Your objective:
Could you please reproduce the entries exactly, leaving out any pictures?

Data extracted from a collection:
★ ★ ★ ★ ★

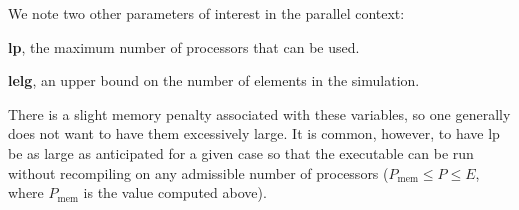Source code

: We note two other parameters of interest in the parallel context:
\begin{description}
\item{\bf lp}, the maximum number of processors that can be used.
\item{\bf lelg}, an upper bound on the number of elements in the simulation.
\end{description}
\noindent
There is a slight memory penalty associated with these variables, so
one generally does not want to have them excessively large.  It is 
common, however, to have lp be as large as anticipated for a given
case so that the executable can be run without recompiling on
any admissible number of processors ($P_{\mbox{mem}} \le P \le E$,
where $P_{\mbox{mem}}$ is the value computed above).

★ ★ ★ ★ ★

Response to this exercise:
Source code

: We note two other parameters of interest in the parallel context:
\begin{description}
\item{\bf lp}, the maximum number of processors that can be used.
\item{\bf lelg}, an upper bound on the number of elements in the simulation.
\end{description}
\noindent
There is a slight memory penalty associated with these variables, so
one generally does not want to have them excessively large.  It is 
common, however, to have lp be as large as anticipated for a given
case so that the executable can be run without recompiling on
any admissible number of processors ($P_{\mbox{mem}} \le P \le E$,
where $P_{\mbox{mem}}$ is the value computed above).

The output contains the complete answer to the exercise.